On Monday, Bitcoin’s price action tested a key bear‑flag support level but was rejected, confirming a continued bearish trend. The move, recorded at 5:41 AM GMT‑7 on June 23 2026, also left Ethereum in a similar downtrend and raised concerns about broader crypto risk.

Bitcoin’s daily chart showed a short‑term upper‑wick rally that reached the TBO Fast line but failed to break the bear‑flag support zone. The rejection is interpreted as a confirmation that the former support now acts as resistance. The chart’s next lower objective is near $46,870, below the next artificial support around $49,000. Supporting indicators – negative On‑Balance‑Volume (OBV), negative TBO, weak volume, and an RSI near 50 – do not contradict the bearish stance. The analysis suggests the price action offers short‑term entry opportunities rather than a trend reversal.

Ethereum did not form a new bear‑flag pattern, yet it also failed to regain lost short‑term support. The upper wick reached the TBO Fast line but did not recover previous levels, and trading volume remained subdued. The daily assessment therefore remains strongly bearish, reinforcing the risk‑off environment that could keep altcoins under pressure.

Stablecoin dominance, which had been trending upward, was disrupted by volatile swings in Bitcoin and Ethereum. The lower wick re‑entered the TBO Cloud, undermining the uptrend and hinting at a possible short‑term decline or breakdown within the Cloud. The critical resistance level is the TBO Resistance at 12.506 %. Until combined stablecoin dominance closes above this threshold, the chart has not returned to a safe zone. BTC.D spiked into the Fast line and TBO Cloud, OTHERS.D fell lower within its Cloud, and OTHERS/BTC closed inside the daily Cloud, shifting from bullish to bearish consolidation.

Macroeconomic indicators also signal tightening risk. The U.S. Dollar Index (DXY) is approaching 101 and appears short‑term overbought, while EURUSD is short‑term oversold. The most notable move is in USDJPY, which peaked at 161.926 on Monday, just 0.025 below the July 2024 high of 161.951. The pair is building toward a second weekly TBO breakout with an RSI above 70, and the yen is trading near levels last seen in 1986, raising the possibility of Bank of Japan intervention. Volatility in USDJPY could spill over to Japan‑linked risk assets such as the Nikkei.

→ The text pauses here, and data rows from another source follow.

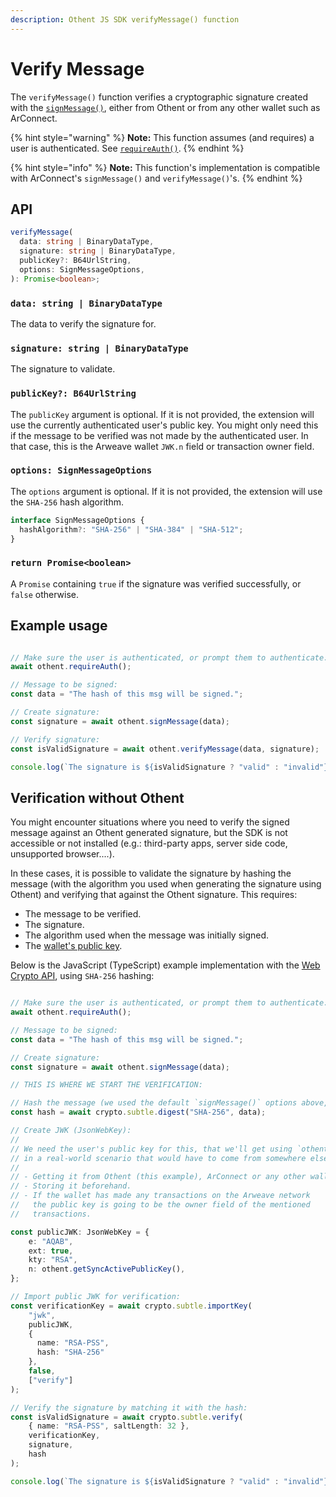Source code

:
 ```yaml
---
description: Othent JS SDK verifyMessage() function
---
```


# Verify Message

The `verifyMessage()` function verifies a cryptographic signature created with the [`signMessage()`](sign-message.md),
either from Othent or from any other wallet such as ArConnect.

{% hint style="warning" %}
**Note:** This function assumes (and requires) a user is authenticated. See [`requireAuth()`](require-auth.md).
{% endhint %}

{% hint style="info" %}
**Note:** This function's implementation is compatible with ArConnect's `signMessage()` and `verifyMessage()`'s.
{% endhint %}

## API

```ts
verifyMessage(
  data: string | BinaryDataType,
  signature: string | BinaryDataType,
  publicKey?: B64UrlString,
  options: SignMessageOptions,
): Promise<boolean>;
```

### `data: string | BinaryDataType`

The data to verify the signature for.

### `signature: string | BinaryDataType`

The signature to validate.

### `publicKey?: B64UrlString`

The `publicKey` argument is optional. If it is not provided, the extension will use the currently authenticated user's
public key. You might only need this if the message to be verified was not made by the authenticated user. In that case,
this is the Arweave wallet `JWK.n` field or transaction owner field.

### `options: SignMessageOptions`

The `options` argument is optional. If it is not provided, the extension will use the `SHA-256` hash algorithm.

```ts
interface SignMessageOptions {
  hashAlgorithm?: "SHA-256" | "SHA-384" | "SHA-512";
}
```

### `return Promise<boolean>`

A `Promise` containing `true` if the signature was verified successfully, or `false` otherwise.

## Example usage

```ts

// Make sure the user is authenticated, or prompt them to authenticate:
await othent.requireAuth();

// Message to be signed:
const data = "The hash of this msg will be signed.";

// Create signature:
const signature = await othent.signMessage(data);

// Verify signature:
const isValidSignature = await othent.verifyMessage(data, signature);

console.log(`The signature is ${isValidSignature ? "valid" : "invalid"}`);
```

## Verification without Othent

You might encounter situations where you need to verify the signed message against an Othent generated signature, but
the SDK is not accessible or not installed (e.g.: third-party apps, server side code, unsupported browser....).

In these cases, it is possible to validate the signature by hashing the message (with the algorithm you used when
generating the signature using Othent) and verifying that against the Othent signature. This requires:

- The message to be verified.
- The signature.
- The algorithm used when the message was initially signed.
- The [wallet's public key](get-active-public-key.md).

Below is the JavaScript (TypeScript) example implementation with the
[Web Crypto API](https://developer.mozilla.org/en-US/docs/Web/API/Web\_Crypto\_API), using `SHA-256` hashing:

```ts

// Make sure the user is authenticated, or prompt them to authenticate:
await othent.requireAuth();

// Message to be signed:
const data = "The hash of this msg will be signed.";

// Create signature:
const signature = await othent.signMessage(data);

// THIS IS WHERE WE START THE VERIFICATION:

// Hash the message (we used the default `signMessage()` options above, so Othent hashed the message using "SHA-256"):
const hash = await crypto.subtle.digest("SHA-256", data);

// Create JWK (JsonWebKey):
//
// We need the user's public key for this, that we'll get using `othent.getSyncActivePublicKey()` in this example, but
// in a real-world scenario that would have to come from somewhere else, such as:
//
// - Getting it from Othent (this example), ArConnect or any other wallet (if available).
// - Storing it beforehand.
// - If the wallet has made any transactions on the Arweave network
//   the public key is going to be the owner field of the mentioned
//   transactions.

const publicJWK: JsonWebKey = {
    e: "AQAB",
    ext: true,
    kty: "RSA",
    n: othent.getSyncActivePublicKey(),
};

// Import public JWK for verification:
const verificationKey = await crypto.subtle.importKey(
    "jwk",
    publicJWK,
    {
      name: "RSA-PSS",
      hash: "SHA-256"
    },
    false,
    ["verify"]
);

// Verify the signature by matching it with the hash:
const isValidSignature = await crypto.subtle.verify(
    { name: "RSA-PSS", saltLength: 32 },
    verificationKey,
    signature,
    hash
);

console.log(`The signature is ${isValidSignature ? "valid" : "invalid"}`);
```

U.S. equity futures add to the uncertainty. S&P futures are threatening another decline within the daily TBO Cloud, and the RSI is forming lower highs and lows without a bullish reset. While major indices – SPX, DJI, NDX, NVDA – are oscillating, the VIX remains bearish, and a sharp drop in SPCX on Monday may signal a short‑term top or euphoria.

Altcoins are largely defensive. XRP, BNB, SOL, and TRX are bearish or in bearish consolidation. HYPE approached its daily TBO Fast line but still has room for a deeper Cloud test near the white ascending support at $55. Tactical exceptions include WLD, which shows a 4‑hour bearish reversal warning; DEXE, which gained over 20 %; AERO, which remains strongly bullish; H, which fell 33 %; and LAB, which bounced 65 % from Saturday to Monday.

In summary, the latest technical analysis confirms that Bitcoin and Ethereum are still in a bearish phase, stablecoin dominance shows potential short‑term weakness, and macro indicators point to tightening risk in currency and equity markets. The crypto market remains sensitive to short‑term price action, and further developments in the TBO Cloud, stablecoin dominance, and USDJPY could shape the next few trading days.